• _PROBLEM STATEMENT_
With the images removed, repeat the data below exactly.

--- SOURCE INFORMATION ---

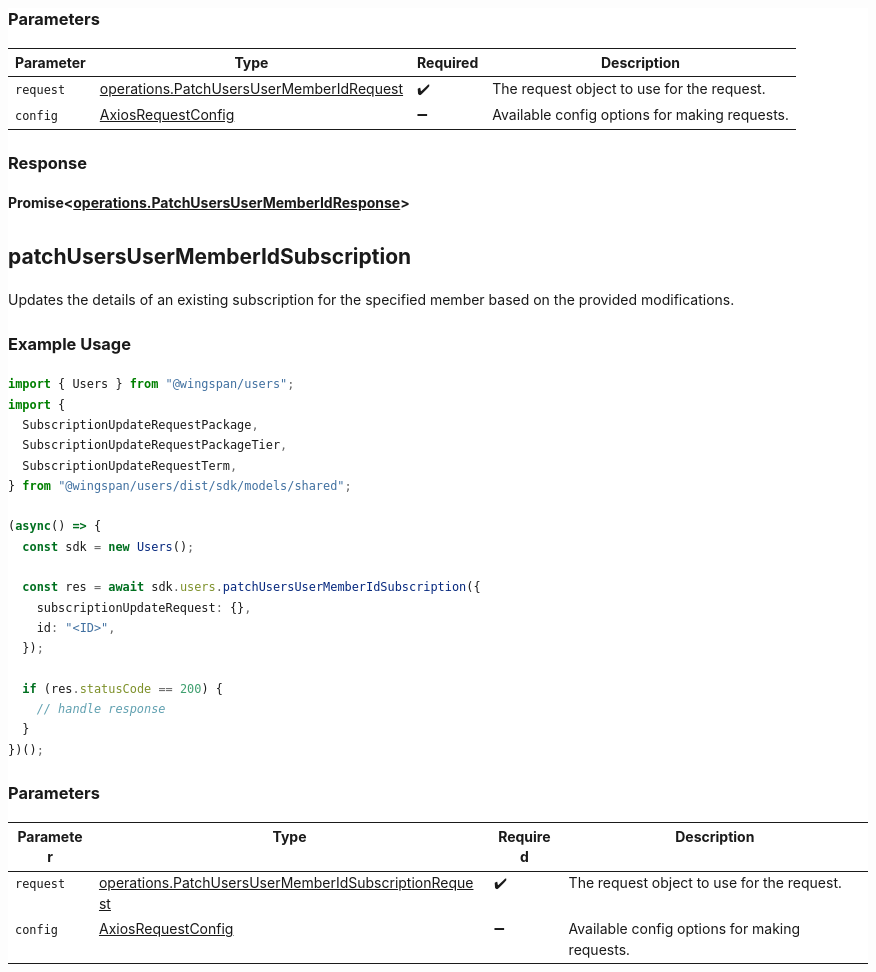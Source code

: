 ### Parameters

| Parameter                                                                                            | Type                                                                                                 | Required                                                                                             | Description                                                                                          |
| ---------------------------------------------------------------------------------------------------- | ---------------------------------------------------------------------------------------------------- | ---------------------------------------------------------------------------------------------------- | ---------------------------------------------------------------------------------------------------- |
| `request`                                                                                            | [operations.PatchUsersUserMemberIdRequest](../../models/operations/patchusersusermemberidrequest.md) | :heavy_check_mark:                                                                                   | The request object to use for the request.                                                           |
| `config`                                                                                             | [AxiosRequestConfig](https://axios-http.com/docs/req_config)                                         | :heavy_minus_sign:                                                                                   | Available config options for making requests.                                                        |


### Response

**Promise<[operations.PatchUsersUserMemberIdResponse](../../models/operations/patchusersusermemberidresponse.md)>**


## patchUsersUserMemberIdSubscription

Updates the details of an existing subscription for the specified member based on the provided modifications.

### Example Usage

```typescript
import { Users } from "@wingspan/users";
import {
  SubscriptionUpdateRequestPackage,
  SubscriptionUpdateRequestPackageTier,
  SubscriptionUpdateRequestTerm,
} from "@wingspan/users/dist/sdk/models/shared";

(async() => {
  const sdk = new Users();

  const res = await sdk.users.patchUsersUserMemberIdSubscription({
    subscriptionUpdateRequest: {},
    id: "<ID>",
  });

  if (res.statusCode == 200) {
    // handle response
  }
})();
```

### Parameters

| Parameter                                                                                                                    | Type                                                                                                                         | Required                                                                                                                     | Description                                                                                                                  |
| ---------------------------------------------------------------------------------------------------------------------------- | ---------------------------------------------------------------------------------------------------------------------------- | ---------------------------------------------------------------------------------------------------------------------------- | ---------------------------------------------------------------------------------------------------------------------------- |
| `request`                                                                                                                    | [operations.PatchUsersUserMemberIdSubscriptionRequest](../../models/operations/patchusersusermemberidsubscriptionrequest.md) | :heavy_check_mark:                                                                                                           | The request object to use for the request.                                                                                   |
| `config`                                                                                                                     | [AxiosRequestConfig](https://axios-http.com/docs/req_config)                                                                 | :heavy_minus_sign:                                                                                                           | Available config options for making requests.                                                                                |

---

• _SOLUTION TO THIS EXERCISE_
Source code

: ### Parameters

| Parameter                                                                                            | Type                                                                                                 | Required                                                                                             | Description                                                                                          |
| ---------------------------------------------------------------------------------------------------- | ---------------------------------------------------------------------------------------------------- | ---------------------------------------------------------------------------------------------------- | ---------------------------------------------------------------------------------------------------- |
| `request`                                                                                            | [operations.PatchUsersUserMemberIdRequest](../../models/operations/patchusersusermemberidrequest.md) | :heavy_check_mark:                                                                                   | The request object to use for the request.                                                           |
| `config`                                                                                             | [AxiosRequestConfig](https://axios-http.com/docs/req_config)                                         | :heavy_minus_sign:                                                                                   | Available config options for making requests.                                                        |


### Response

**Promise<[operations.PatchUsersUserMemberIdResponse](../../models/operations/patchusersusermemberidresponse.md)>**


## patchUsersUserMemberIdSubscription

Updates the details of an existing subscription for the specified member based on the provided modifications.

### Example Usage

```typescript
import { Users } from "@wingspan/users";
import {
  SubscriptionUpdateRequestPackage,
  SubscriptionUpdateRequestPackageTier,
  SubscriptionUpdateRequestTerm,
} from "@wingspan/users/dist/sdk/models/shared";

(async() => {
  const sdk = new Users();

  const res = await sdk.users.patchUsersUserMemberIdSubscription({
    subscriptionUpdateRequest: {},
    id: "<ID>",
  });

  if (res.statusCode == 200) {
    // handle response
  }
})();
```

### Parameters

| Parameter                                                                                                                    | Type                                                                                                                         | Required                                                                                                                     | Description                                                                                                                  |
| ---------------------------------------------------------------------------------------------------------------------------- | ---------------------------------------------------------------------------------------------------------------------------- | ---------------------------------------------------------------------------------------------------------------------------- | ---------------------------------------------------------------------------------------------------------------------------- |
| `request`                                                                                                                    | [operations.PatchUsersUserMemberIdSubscriptionRequest](../../models/operations/patchusersusermemberidsubscriptionrequest.md) | :heavy_check_mark:                                                                                                           | The request object to use for the request.                                                                                   |
| `config`                                                                                                                     | [AxiosRequestConfig](https://axios-http.com/docs/req_config)                                                                 | :heavy_minus_sign:                                                                                                           | Available config options for making requests.                                                                                |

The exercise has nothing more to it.